• Assignment
From the first line to the last, copy the data exactly and drop the pictures.

[Opening Entries supplied section]

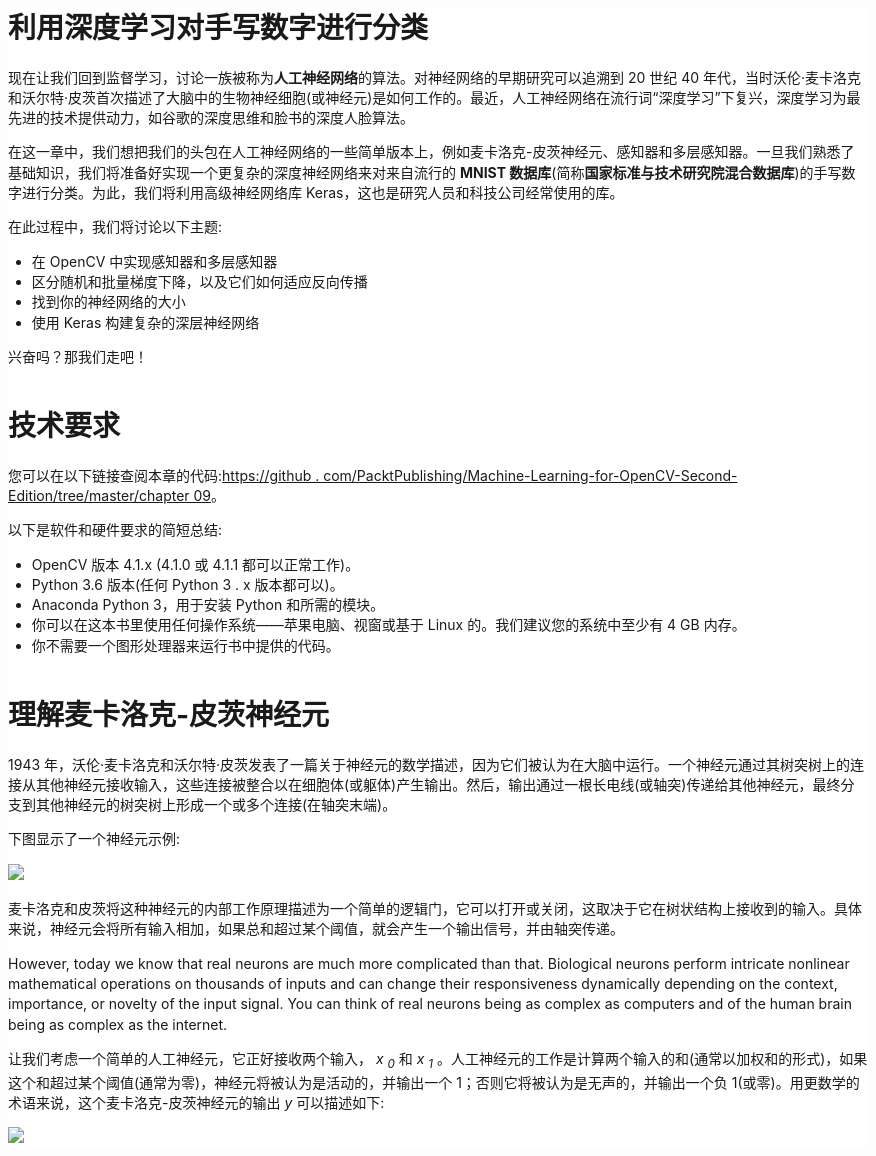 # 利用深度学习对手写数字进行分类

现在让我们回到监督学习，讨论一族被称为**人工神经网络**的算法。对神经网络的早期研究可以追溯到 20 世纪 40 年代，当时沃伦·麦卡洛克和沃尔特·皮茨首次描述了大脑中的生物神经细胞(或神经元)是如何工作的。最近，人工神经网络在流行词“深度学习”下复兴，深度学习为最先进的技术提供动力，如谷歌的深度思维和脸书的深度人脸算法。

在这一章中，我们想把我们的头包在人工神经网络的一些简单版本上，例如麦卡洛克-皮茨神经元、感知器和多层感知器。一旦我们熟悉了基础知识，我们将准备好实现一个更复杂的深度神经网络来对来自流行的 **MNIST 数据库**(简称**国家标准与技术研究院混合数据库**)的手写数字进行分类。为此，我们将利用高级神经网络库 Keras，这也是研究人员和科技公司经常使用的库。

在此过程中，我们将讨论以下主题:

*   在 OpenCV 中实现感知器和多层感知器
*   区分随机和批量梯度下降，以及它们如何适应反向传播
*   找到你的神经网络的大小
*   使用 Keras 构建复杂的深层神经网络

兴奋吗？那我们走吧！

# 技术要求

您可以在以下链接查阅本章的代码:[https://github . com/PacktPublishing/Machine-Learning-for-OpenCV-Second-Edition/tree/master/chapter 09](https://github.com/PacktPublishing/Machine-Learning-for-OpenCV-Second-Edition/tree/master/Chapter09)。

以下是软件和硬件要求的简短总结:

*   OpenCV 版本 4.1.x (4.1.0 或 4.1.1 都可以正常工作)。
*   Python 3.6 版本(任何 Python 3 . x 版本都可以)。
*   Anaconda Python 3，用于安装 Python 和所需的模块。
*   你可以在这本书里使用任何操作系统——苹果电脑、视窗或基于 Linux 的。我们建议您的系统中至少有 4 GB 内存。
*   你不需要一个图形处理器来运行书中提供的代码。

# 理解麦卡洛克-皮茨神经元

1943 年，沃伦·麦卡洛克和沃尔特·皮茨发表了一篇关于神经元的数学描述，因为它们被认为在大脑中运行。一个神经元通过其树突树上的连接从其他神经元接收输入，这些连接被整合以在细胞体(或躯体)产生输出。然后，输出通过一根长电线(或轴突)传递给其他神经元，最终分支到其他神经元的树突树上形成一个或多个连接(在轴突末端)。

下图显示了一个神经元示例:

![](Images/b6e7d5f2-dde4-47cb-9ba1-dc48d0346dbd.png)

麦卡洛克和皮茨将这种神经元的内部工作原理描述为一个简单的逻辑门，它可以打开或关闭，这取决于它在树状结构上接收到的输入。具体来说，神经元会将所有输入相加，如果总和超过某个阈值，就会产生一个输出信号，并由轴突传递。

However, today we know that real neurons are much more complicated than that. Biological neurons perform intricate nonlinear mathematical operations on thousands of inputs and can change their responsiveness dynamically depending on the context, importance, or novelty of the input signal. You can think of real neurons being as complex as computers and of the human brain being as complex as the internet.

让我们考虑一个简单的人工神经元，它正好接收两个输入， *x <sub>0</sub>* 和 *x <sub>1</sub>* 。人工神经元的工作是计算两个输入的和(通常以加权和的形式)，如果这个和超过某个阈值(通常为零)，神经元将被认为是活动的，并输出一个 1；否则它将被认为是无声的，并输出一个负 1(或零)。用更数学的术语来说，这个麦卡洛克-皮茨神经元的输出 *y* 可以描述如下:

![](Images/77e7cc8a-4619-4549-9be5-d20576ca9175.png)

[Closing Entries supplied section]

• Reply
 # 利用深度学习对手写数字进行分类

现在让我们回到监督学习，讨论一族被称为**人工神经网络**的算法。对神经网络的早期研究可以追溯到 20 世纪 40 年代，当时沃伦·麦卡洛克和沃尔特·皮茨首次描述了大脑中的生物神经细胞(或神经元)是如何工作的。最近，人工神经网络在流行词“深度学习”下复兴，深度学习为最先进的技术提供动力，如谷歌的深度思维和脸书的深度人脸算法。

在这一章中，我们想把我们的头包在人工神经网络的一些简单版本上，例如麦卡洛克-皮茨神经元、感知器和多层感知器。一旦我们熟悉了基础知识，我们将准备好实现一个更复杂的深度神经网络来对来自流行的 **MNIST 数据库**(简称**国家标准与技术研究院混合数据库**)的手写数字进行分类。为此，我们将利用高级神经网络库 Keras，这也是研究人员和科技公司经常使用的库。

在此过程中，我们将讨论以下主题:

*   在 OpenCV 中实现感知器和多层感知器
*   区分随机和批量梯度下降，以及它们如何适应反向传播
*   找到你的神经网络的大小
*   使用 Keras 构建复杂的深层神经网络

兴奋吗？那我们走吧！

# 技术要求

您可以在以下链接查阅本章的代码:[https://github . com/PacktPublishing/Machine-Learning-for-OpenCV-Second-Edition/tree/master/chapter 09](https://github.com/PacktPublishing/Machine-Learning-for-OpenCV-Second-Edition/tree/master/Chapter09)。

以下是软件和硬件要求的简短总结:

*   OpenCV 版本 4.1.x (4.1.0 或 4.1.1 都可以正常工作)。
*   Python 3.6 版本(任何 Python 3 . x 版本都可以)。
*   Anaconda Python 3，用于安装 Python 和所需的模块。
*   你可以在这本书里使用任何操作系统——苹果电脑、视窗或基于 Linux 的。我们建议您的系统中至少有 4 GB 内存。
*   你不需要一个图形处理器来运行书中提供的代码。

# 理解麦卡洛克-皮茨神经元

1943 年，沃伦·麦卡洛克和沃尔特·皮茨发表了一篇关于神经元的数学描述，因为它们被认为在大脑中运行。一个神经元通过其树突树上的连接从其他神经元接收输入，这些连接被整合以在细胞体(或躯体)产生输出。然后，输出通过一根长电线(或轴突)传递给其他神经元，最终分支到其他神经元的树突树上形成一个或多个连接(在轴突末端)。

下图显示了一个神经元示例:

![](Images/b6e7d5f2-dde4-47cb-9ba1-dc48d0346dbd.png)

麦卡洛克和皮茨将这种神经元的内部工作原理描述为一个简单的逻辑门，它可以打开或关闭，这取决于它在树状结构上接收到的输入。具体来说，神经元会将所有输入相加，如果总和超过某个阈值，就会产生一个输出信号，并由轴突传递。

However, today we know that real neurons are much more complicated than that. Biological neurons perform intricate nonlinear mathematical operations on thousands of inputs and can change their responsiveness dynamically depending on the context, importance, or novelty of the input signal. You can think of real neurons being as complex as computers and of the human brain being as complex as the internet.

让我们考虑一个简单的人工神经元，它正好接收两个输入， *x <sub>0</sub>* 和 *x <sub>1</sub>* 。人工神经元的工作是计算两个输入的和(通常以加权和的形式)，如果这个和超过某个阈值(通常为零)，神经元将被认为是活动的，并输出一个 1；否则它将被认为是无声的，并输出一个负 1(或零)。用更数学的术语来说，这个麦卡洛克-皮茨神经元的输出 *y* 可以描述如下:

![](Images/77e7cc8a-4619-4549-9be5-d20576ca9175.png)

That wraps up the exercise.